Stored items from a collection
- - -

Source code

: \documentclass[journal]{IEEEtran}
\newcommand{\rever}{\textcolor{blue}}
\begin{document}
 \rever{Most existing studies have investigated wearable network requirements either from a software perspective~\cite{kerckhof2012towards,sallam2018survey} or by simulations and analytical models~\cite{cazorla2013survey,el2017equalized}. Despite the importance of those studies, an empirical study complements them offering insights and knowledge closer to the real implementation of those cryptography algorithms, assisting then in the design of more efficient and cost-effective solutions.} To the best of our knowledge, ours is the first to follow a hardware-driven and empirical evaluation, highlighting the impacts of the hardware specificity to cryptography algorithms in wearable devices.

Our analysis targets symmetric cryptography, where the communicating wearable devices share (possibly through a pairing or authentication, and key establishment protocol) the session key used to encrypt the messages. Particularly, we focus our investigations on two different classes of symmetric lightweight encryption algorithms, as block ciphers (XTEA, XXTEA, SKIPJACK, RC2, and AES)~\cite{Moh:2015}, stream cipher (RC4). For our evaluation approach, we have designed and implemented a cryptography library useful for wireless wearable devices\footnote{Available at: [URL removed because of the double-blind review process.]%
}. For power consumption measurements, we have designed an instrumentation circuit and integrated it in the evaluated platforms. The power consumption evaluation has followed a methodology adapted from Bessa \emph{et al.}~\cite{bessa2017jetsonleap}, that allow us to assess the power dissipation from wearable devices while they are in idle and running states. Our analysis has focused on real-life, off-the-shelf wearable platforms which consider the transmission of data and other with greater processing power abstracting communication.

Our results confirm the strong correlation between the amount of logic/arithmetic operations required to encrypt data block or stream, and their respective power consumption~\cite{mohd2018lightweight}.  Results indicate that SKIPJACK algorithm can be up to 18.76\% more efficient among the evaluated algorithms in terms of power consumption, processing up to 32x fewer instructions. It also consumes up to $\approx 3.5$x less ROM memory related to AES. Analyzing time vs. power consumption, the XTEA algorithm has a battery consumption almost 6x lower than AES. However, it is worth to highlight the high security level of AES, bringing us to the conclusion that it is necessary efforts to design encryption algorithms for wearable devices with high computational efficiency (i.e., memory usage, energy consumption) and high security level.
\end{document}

- - -

_TASK OBJECTIVE_.
Each record must be restated word for word, including the last line.

_EXPECTED ANSWER_.
Source code

: \documentclass[journal]{IEEEtran}
\newcommand{\rever}{\textcolor{blue}}
\begin{document}
 \rever{Most existing studies have investigated wearable network requirements either from a software perspective~\cite{kerckhof2012towards,sallam2018survey} or by simulations and analytical models~\cite{cazorla2013survey,el2017equalized}. Despite the importance of those studies, an empirical study complements them offering insights and knowledge closer to the real implementation of those cryptography algorithms, assisting then in the design of more efficient and cost-effective solutions.} To the best of our knowledge, ours is the first to follow a hardware-driven and empirical evaluation, highlighting the impacts of the hardware specificity to cryptography algorithms in wearable devices.

Our analysis targets symmetric cryptography, where the communicating wearable devices share (possibly through a pairing or authentication, and key establishment protocol) the session key used to encrypt the messages. Particularly, we focus our investigations on two different classes of symmetric lightweight encryption algorithms, as block ciphers (XTEA, XXTEA, SKIPJACK, RC2, and AES)~\cite{Moh:2015}, stream cipher (RC4). For our evaluation approach, we have designed and implemented a cryptography library useful for wireless wearable devices\footnote{Available at: [URL removed because of the double-blind review process.]%
}. For power consumption measurements, we have designed an instrumentation circuit and integrated it in the evaluated platforms. The power consumption evaluation has followed a methodology adapted from Bessa \emph{et al.}~\cite{bessa2017jetsonleap}, that allow us to assess the power dissipation from wearable devices while they are in idle and running states. Our analysis has focused on real-life, off-the-shelf wearable platforms which consider the transmission of data and other with greater processing power abstracting communication.

Our results confirm the strong correlation between the amount of logic/arithmetic operations required to encrypt data block or stream, and their respective power consumption~\cite{mohd2018lightweight}.  Results indicate that SKIPJACK algorithm can be up to 18.76\% more efficient among the evaluated algorithms in terms of power consumption, processing up to 32x fewer instructions. It also consumes up to $\approx 3.5$x less ROM memory related to AES. Analyzing time vs. power consumption, the XTEA algorithm has a battery consumption almost 6x lower than AES. However, it is worth to highlight the high security level of AES, bringing us to the conclusion that it is necessary efforts to design encryption algorithms for wearable devices with high computational efficiency (i.e., memory usage, energy consumption) and high security level.
\end{document}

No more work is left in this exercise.